What are the specific benefits of DSL technologies compared with competitive technologies (HFC, fiber-optics, cable)?

The key benefit of DSL is that by transmitting on an existing telephone line, it reuses the existing infrastructure of installed copper cables. This saves the costs (as much as $1000-1500 per home) of installing a new dedicated wide bandwidth fiber optic cable. DSL is therefore very attractive for those with access to existing copper telephone lines.

Unlike most alternatives, DSL technology does not require a large upfront expenditure. Individual modem links can be provided as new customers demand service, and therefore costs are incremental. Some competitive methods such as hybrid-fiber coax (HFC, or cable) demand a high-up front expenditure to deploy head-end and cable infrastructure. This is often a high fixed cost regardless of how many customers are initially connected. Such systems are therefore highly sensitive to service penetration (i.e. the percentage of homes that take a service).

From the technical standpoint, HFC cable networks have high capacity, although this capacity is shared by all the customers connected, meaning that the actual datarate is much lower. Also, most cable networks are designed for broadcast and are therefore one-way networks. For example, today less than 10% of cable networks in the USA are able to provide two-way communication, and extensive upgrades (such as exchanging one-way amplifiers for two-way amplifiers) are needed.

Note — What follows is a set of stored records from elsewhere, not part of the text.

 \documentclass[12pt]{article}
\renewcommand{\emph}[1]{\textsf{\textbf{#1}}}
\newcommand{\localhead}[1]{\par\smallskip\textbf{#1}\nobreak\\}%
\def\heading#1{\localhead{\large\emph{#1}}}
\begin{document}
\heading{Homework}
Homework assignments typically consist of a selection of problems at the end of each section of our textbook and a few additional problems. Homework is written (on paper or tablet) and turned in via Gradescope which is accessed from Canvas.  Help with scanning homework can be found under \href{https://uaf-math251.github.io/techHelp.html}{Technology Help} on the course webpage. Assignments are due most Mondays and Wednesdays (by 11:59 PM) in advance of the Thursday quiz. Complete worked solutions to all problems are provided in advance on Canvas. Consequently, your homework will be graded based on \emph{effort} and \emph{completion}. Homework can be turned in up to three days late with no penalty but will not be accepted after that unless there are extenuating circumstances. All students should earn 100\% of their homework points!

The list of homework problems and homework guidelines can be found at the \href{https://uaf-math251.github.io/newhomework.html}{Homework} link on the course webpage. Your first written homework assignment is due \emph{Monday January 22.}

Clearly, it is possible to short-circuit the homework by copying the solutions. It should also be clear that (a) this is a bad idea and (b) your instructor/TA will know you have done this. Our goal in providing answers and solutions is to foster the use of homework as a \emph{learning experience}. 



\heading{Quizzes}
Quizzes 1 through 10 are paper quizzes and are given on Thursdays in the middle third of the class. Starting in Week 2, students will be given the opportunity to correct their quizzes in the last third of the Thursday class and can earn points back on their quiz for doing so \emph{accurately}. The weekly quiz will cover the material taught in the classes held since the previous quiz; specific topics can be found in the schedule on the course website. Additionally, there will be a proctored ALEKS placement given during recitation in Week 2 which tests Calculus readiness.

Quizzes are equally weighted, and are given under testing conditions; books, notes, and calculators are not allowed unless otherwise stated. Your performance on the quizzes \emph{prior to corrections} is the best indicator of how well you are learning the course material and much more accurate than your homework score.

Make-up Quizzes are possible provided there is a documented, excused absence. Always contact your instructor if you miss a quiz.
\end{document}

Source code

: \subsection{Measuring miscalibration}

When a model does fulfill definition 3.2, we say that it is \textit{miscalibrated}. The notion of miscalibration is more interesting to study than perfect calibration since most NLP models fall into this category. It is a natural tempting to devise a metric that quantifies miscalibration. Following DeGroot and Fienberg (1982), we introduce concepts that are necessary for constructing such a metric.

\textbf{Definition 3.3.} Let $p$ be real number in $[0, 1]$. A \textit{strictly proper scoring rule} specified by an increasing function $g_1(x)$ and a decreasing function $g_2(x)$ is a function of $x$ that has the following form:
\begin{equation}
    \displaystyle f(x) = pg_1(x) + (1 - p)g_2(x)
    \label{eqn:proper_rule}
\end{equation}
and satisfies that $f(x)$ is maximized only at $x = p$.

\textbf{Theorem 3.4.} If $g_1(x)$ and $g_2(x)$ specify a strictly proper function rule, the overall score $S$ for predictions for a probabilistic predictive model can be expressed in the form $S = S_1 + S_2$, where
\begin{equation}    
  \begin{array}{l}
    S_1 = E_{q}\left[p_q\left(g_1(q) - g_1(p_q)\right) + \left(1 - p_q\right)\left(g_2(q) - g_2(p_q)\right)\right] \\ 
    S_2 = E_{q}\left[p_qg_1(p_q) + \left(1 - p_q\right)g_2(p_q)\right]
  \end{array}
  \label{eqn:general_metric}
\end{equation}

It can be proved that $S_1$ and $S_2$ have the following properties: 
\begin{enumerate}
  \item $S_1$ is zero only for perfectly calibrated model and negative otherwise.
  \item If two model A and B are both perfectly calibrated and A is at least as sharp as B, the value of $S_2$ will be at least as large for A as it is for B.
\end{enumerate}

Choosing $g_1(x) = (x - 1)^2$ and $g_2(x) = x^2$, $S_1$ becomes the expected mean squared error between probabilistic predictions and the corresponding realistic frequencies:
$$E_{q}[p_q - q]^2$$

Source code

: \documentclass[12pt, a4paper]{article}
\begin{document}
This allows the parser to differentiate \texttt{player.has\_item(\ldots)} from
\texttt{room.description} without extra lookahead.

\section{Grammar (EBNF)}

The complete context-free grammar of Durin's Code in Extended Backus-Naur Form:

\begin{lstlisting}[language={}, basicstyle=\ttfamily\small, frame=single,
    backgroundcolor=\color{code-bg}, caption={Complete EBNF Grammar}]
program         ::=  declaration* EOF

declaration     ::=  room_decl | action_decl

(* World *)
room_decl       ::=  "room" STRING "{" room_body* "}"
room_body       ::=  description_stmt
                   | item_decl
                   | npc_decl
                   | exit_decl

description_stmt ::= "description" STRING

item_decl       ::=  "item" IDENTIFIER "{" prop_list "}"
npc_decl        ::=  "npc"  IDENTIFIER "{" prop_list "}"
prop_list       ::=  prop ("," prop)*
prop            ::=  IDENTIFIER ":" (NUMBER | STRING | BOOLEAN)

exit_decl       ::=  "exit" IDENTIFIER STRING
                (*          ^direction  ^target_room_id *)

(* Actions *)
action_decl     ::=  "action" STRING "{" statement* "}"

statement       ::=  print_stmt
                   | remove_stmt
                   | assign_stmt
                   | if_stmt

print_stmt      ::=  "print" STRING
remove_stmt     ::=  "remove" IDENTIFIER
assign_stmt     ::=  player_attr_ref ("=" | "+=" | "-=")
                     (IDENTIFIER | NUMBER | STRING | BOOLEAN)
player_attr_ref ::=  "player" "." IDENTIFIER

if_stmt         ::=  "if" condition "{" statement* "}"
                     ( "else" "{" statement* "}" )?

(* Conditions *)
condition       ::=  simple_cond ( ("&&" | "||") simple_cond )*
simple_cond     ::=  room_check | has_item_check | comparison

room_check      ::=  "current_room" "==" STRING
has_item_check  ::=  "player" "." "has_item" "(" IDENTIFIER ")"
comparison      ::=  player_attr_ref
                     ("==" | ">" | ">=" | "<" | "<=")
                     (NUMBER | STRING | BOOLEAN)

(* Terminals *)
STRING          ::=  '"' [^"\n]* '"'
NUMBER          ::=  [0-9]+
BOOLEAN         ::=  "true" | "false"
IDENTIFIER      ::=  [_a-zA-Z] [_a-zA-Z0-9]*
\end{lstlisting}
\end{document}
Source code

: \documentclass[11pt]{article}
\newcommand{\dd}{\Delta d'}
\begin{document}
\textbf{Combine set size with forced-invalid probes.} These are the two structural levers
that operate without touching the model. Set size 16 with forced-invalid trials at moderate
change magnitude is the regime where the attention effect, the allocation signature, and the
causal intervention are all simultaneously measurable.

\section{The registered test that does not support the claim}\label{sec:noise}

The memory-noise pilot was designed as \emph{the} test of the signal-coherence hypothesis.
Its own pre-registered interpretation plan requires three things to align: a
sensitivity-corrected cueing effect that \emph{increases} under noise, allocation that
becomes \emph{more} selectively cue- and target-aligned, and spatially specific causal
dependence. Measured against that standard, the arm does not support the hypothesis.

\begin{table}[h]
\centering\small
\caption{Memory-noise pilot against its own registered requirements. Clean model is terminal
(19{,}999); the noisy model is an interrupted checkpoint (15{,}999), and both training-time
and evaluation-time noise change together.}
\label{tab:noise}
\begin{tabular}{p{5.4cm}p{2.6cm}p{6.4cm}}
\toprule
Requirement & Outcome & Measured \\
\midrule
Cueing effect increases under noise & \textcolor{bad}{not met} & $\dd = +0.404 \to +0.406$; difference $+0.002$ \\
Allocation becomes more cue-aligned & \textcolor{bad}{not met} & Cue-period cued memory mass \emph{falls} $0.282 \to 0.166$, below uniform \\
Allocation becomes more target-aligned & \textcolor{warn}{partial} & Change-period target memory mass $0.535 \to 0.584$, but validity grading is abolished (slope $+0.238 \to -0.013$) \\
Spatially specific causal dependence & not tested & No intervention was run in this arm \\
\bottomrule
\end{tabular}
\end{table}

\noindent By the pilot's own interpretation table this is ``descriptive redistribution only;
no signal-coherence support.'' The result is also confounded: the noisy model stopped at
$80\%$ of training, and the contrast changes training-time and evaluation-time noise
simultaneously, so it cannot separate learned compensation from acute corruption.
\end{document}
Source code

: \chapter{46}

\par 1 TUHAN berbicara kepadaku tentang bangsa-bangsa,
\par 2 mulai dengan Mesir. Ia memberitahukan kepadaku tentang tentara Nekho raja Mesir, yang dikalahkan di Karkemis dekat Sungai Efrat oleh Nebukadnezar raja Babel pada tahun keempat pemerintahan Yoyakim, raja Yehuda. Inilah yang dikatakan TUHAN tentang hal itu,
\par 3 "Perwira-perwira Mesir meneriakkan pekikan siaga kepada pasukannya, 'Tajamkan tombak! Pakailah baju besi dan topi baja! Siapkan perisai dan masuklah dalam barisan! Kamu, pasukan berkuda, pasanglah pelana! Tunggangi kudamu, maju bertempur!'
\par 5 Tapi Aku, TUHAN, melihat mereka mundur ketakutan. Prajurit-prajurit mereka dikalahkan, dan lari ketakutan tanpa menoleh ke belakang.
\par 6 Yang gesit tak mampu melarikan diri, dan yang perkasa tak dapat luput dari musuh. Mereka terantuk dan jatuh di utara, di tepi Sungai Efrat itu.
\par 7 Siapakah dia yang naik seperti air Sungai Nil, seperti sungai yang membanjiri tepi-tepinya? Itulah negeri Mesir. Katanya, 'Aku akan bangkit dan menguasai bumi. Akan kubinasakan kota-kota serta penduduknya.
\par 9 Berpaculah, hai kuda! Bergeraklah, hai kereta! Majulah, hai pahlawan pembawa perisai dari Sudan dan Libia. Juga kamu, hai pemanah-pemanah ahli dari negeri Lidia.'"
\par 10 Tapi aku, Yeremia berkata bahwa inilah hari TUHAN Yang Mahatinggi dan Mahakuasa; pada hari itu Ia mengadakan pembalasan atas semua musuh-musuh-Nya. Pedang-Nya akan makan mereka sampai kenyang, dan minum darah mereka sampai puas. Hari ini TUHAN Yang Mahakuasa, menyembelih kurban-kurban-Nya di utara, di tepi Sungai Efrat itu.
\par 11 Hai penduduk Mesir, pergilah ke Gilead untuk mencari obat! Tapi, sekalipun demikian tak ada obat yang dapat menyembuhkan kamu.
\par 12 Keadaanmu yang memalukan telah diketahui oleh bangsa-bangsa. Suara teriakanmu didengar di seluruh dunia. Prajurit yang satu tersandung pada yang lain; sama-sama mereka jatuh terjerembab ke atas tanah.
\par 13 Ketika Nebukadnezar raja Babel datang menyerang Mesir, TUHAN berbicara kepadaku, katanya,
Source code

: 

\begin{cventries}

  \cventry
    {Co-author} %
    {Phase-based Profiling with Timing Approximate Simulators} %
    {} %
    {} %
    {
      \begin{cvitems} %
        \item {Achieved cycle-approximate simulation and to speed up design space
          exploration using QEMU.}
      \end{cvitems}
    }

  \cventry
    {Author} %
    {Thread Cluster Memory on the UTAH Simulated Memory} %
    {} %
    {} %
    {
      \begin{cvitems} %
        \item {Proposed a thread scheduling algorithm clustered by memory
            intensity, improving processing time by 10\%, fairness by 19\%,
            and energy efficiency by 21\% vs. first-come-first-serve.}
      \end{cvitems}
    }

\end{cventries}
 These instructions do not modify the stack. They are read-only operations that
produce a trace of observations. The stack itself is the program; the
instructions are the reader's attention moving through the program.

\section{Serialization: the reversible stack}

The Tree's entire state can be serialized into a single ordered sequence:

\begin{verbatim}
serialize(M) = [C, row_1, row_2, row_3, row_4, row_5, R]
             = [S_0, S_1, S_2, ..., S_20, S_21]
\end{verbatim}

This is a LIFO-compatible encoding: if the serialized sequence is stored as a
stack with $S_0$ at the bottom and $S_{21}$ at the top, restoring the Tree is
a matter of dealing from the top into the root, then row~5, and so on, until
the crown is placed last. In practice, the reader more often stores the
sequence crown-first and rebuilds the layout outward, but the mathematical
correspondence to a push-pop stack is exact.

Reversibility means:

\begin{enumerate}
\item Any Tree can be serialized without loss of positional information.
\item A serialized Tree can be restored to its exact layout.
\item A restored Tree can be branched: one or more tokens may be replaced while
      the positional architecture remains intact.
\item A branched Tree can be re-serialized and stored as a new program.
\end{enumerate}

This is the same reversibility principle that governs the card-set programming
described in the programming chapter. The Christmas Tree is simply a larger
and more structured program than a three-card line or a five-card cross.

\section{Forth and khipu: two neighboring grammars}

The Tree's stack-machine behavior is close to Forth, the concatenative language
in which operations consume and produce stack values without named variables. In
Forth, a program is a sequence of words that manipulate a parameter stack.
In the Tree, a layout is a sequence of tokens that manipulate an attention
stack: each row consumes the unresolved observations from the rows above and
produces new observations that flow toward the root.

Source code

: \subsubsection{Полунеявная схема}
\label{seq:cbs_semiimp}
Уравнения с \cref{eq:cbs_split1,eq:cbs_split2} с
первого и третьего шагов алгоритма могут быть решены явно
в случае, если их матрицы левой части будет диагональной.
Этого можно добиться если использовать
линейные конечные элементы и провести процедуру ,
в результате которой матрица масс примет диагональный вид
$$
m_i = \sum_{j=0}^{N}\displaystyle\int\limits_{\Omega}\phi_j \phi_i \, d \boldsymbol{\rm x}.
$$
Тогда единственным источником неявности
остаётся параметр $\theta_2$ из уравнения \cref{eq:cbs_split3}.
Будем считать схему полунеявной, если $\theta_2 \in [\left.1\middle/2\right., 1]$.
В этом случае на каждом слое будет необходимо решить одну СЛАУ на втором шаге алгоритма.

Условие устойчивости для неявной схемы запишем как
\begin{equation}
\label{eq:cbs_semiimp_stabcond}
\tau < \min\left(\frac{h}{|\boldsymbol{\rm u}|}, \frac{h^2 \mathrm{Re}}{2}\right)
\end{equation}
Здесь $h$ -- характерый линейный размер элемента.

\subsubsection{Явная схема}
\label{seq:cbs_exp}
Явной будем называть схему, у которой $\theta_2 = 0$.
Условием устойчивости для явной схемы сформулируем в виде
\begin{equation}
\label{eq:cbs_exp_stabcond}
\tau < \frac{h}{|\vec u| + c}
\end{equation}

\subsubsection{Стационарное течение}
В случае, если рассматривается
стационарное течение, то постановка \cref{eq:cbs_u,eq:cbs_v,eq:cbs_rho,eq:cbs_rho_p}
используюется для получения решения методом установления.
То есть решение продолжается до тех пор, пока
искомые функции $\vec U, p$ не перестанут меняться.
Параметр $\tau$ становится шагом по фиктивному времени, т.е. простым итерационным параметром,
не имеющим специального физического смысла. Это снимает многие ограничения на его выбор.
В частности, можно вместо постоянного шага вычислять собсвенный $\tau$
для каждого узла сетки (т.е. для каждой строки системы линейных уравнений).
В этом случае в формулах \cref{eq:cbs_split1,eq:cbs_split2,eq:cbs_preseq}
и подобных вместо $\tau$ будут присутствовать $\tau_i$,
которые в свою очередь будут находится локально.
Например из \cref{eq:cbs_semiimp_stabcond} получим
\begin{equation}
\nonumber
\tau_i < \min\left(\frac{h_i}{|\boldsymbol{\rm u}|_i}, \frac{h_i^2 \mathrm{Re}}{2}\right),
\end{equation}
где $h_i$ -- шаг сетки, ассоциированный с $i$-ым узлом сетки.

How much do DSL modems cost?

The costs to the telecom operator depend greatly on the type and quantity of modems ordered, and the features that are required. In the case of ADSL and VDSL, the technology is only now reaching maturity and costs will continue to fall over the next few years. With the expanding market volumes, manufacturers are increasingly integrating the systems into smaller chips and smaller systems, enabling lower costs. This is similar to the trend that was seen with analog modems which rapidly evolved from large, expensive boxes to very small units and PC card plug-ins that are available from a variety of outlets at low cost. Since DSL services are currently only available through the local or competitive telephone company or Internet Service Provider, the cost to the end-user is dictated by their service provider.

Are there any problems with using DSL over old copper?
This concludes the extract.